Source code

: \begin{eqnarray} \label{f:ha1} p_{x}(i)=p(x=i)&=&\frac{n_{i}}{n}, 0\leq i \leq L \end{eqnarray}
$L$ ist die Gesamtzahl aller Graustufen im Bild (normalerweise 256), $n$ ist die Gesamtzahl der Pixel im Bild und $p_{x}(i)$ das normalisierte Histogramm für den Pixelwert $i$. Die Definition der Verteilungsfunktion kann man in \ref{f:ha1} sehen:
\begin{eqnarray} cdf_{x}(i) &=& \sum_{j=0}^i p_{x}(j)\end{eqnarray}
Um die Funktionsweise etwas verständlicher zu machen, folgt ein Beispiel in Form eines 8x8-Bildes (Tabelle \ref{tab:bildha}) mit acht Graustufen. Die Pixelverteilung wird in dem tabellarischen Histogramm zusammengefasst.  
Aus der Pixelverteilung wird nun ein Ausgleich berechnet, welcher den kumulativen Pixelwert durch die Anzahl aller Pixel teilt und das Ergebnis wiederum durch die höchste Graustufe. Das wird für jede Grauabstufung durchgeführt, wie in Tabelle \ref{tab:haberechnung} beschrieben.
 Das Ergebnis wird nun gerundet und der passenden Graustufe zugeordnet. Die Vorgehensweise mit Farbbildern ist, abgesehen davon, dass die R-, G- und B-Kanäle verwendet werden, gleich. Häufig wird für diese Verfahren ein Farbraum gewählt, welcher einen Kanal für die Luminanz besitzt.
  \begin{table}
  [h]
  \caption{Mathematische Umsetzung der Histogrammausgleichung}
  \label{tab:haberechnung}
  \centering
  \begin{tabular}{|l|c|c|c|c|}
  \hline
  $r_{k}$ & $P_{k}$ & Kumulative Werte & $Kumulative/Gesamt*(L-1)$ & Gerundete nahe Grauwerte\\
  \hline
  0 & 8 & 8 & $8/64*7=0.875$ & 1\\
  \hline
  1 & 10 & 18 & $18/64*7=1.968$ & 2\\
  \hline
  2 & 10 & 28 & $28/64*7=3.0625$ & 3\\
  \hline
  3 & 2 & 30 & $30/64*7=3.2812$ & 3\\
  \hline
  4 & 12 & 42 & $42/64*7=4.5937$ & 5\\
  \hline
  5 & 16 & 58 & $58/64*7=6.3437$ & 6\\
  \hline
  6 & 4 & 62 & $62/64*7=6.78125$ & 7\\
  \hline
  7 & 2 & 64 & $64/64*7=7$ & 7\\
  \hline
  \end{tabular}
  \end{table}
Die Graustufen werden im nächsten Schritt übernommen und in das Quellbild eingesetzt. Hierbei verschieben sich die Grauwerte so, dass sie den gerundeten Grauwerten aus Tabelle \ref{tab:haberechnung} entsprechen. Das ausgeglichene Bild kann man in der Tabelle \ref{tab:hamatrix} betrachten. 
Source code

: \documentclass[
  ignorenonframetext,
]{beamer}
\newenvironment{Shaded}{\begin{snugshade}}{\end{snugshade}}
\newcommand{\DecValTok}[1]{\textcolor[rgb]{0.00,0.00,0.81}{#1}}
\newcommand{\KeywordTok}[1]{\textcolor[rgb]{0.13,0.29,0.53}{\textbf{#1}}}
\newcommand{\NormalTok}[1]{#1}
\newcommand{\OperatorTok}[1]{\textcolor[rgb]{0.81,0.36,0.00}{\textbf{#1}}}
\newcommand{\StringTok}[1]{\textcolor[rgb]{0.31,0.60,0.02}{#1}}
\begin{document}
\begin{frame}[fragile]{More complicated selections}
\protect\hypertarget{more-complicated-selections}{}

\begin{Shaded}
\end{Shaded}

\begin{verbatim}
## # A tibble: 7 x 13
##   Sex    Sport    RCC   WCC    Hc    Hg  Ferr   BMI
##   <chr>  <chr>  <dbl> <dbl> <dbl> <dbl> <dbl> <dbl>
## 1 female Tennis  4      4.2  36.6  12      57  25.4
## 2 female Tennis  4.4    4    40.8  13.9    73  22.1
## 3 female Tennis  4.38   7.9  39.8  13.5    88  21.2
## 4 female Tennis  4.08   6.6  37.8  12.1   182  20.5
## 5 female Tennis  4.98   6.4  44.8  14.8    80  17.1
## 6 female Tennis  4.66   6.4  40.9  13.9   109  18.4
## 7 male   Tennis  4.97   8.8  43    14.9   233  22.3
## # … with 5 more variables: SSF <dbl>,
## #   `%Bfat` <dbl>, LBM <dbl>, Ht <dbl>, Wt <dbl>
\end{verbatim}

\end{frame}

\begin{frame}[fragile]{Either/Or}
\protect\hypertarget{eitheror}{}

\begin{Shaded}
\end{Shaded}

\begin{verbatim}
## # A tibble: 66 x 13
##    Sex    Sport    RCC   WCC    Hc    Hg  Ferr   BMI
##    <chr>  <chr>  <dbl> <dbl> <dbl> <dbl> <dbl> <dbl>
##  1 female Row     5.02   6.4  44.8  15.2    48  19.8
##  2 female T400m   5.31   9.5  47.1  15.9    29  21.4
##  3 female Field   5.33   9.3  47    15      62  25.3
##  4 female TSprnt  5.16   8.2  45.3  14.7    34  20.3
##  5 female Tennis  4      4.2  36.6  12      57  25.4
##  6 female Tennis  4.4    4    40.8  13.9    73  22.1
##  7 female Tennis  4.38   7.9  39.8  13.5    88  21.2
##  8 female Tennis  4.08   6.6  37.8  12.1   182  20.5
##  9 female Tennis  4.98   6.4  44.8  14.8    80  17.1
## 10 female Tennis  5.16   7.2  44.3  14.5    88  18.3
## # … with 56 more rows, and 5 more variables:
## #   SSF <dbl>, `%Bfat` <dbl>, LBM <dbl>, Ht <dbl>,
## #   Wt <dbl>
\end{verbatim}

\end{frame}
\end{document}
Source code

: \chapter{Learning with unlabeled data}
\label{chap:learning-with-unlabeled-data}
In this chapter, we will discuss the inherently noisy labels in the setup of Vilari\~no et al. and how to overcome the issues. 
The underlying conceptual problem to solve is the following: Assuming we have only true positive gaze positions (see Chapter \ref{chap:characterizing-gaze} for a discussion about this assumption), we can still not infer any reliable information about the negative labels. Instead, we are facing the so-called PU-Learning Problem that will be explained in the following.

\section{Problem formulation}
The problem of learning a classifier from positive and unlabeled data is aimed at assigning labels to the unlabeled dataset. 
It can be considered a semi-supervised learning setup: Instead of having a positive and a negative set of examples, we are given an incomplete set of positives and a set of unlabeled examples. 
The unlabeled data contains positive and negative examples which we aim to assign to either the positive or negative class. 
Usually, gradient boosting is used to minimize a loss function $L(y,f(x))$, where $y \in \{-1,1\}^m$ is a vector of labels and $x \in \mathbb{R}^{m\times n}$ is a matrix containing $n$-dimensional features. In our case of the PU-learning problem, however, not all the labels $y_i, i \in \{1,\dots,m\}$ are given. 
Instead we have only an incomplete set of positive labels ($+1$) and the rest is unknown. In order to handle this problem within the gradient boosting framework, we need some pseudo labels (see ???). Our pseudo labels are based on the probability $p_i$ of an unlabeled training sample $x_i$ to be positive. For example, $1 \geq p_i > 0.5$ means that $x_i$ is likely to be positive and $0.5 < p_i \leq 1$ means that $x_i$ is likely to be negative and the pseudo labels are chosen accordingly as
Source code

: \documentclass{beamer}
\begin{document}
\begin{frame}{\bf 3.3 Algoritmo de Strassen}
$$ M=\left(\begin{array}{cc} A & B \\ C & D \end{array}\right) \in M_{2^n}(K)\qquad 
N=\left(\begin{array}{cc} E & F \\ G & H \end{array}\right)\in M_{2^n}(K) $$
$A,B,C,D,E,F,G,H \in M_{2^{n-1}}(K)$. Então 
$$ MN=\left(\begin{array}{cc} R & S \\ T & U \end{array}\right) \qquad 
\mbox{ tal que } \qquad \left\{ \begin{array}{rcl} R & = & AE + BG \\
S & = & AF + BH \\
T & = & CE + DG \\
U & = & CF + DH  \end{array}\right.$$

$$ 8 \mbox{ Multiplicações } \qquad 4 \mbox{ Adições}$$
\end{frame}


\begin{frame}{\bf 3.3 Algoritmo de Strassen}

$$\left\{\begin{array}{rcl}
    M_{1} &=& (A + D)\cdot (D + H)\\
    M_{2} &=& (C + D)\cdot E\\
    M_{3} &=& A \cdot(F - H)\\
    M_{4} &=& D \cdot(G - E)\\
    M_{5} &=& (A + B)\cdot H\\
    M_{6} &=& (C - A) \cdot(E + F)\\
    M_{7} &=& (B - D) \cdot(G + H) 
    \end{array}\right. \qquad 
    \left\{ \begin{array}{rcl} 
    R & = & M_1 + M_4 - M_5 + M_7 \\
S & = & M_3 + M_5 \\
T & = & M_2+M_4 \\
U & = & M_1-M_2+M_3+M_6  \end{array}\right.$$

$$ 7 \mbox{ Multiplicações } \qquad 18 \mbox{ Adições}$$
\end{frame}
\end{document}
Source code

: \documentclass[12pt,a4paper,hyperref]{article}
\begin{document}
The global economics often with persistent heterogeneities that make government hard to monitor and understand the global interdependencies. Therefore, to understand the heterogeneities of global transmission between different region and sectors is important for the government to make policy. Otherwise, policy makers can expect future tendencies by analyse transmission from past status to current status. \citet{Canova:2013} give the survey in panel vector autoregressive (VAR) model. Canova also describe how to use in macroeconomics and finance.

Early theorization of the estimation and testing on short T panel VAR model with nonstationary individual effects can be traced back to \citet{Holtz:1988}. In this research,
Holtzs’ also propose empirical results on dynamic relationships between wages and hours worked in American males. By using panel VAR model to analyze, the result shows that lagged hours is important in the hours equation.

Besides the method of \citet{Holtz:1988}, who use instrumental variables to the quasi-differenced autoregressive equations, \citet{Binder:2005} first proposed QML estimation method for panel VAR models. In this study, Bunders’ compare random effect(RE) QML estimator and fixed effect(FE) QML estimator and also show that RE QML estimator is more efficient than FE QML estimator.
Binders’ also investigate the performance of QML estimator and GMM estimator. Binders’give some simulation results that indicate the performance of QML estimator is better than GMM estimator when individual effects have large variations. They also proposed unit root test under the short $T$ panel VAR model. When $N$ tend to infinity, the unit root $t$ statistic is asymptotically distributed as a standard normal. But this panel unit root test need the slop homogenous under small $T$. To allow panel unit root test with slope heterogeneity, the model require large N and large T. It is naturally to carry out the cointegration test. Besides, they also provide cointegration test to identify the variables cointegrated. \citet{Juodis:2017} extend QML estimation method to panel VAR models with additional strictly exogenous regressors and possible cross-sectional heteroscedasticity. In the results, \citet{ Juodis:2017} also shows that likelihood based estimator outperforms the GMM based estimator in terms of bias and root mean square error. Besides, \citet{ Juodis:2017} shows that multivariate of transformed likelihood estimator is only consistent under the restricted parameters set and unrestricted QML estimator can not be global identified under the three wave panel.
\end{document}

## Your objective
Scan the material above for the string "Multiplicações". Return each line where it occurs.

## Task response
$$ 8 \mbox{ Multiplicações } \qquad 4 \mbox{ Adições}$$
$$ 7 \mbox{ Multiplicações } \qquad 18 \mbox{ Adições}$$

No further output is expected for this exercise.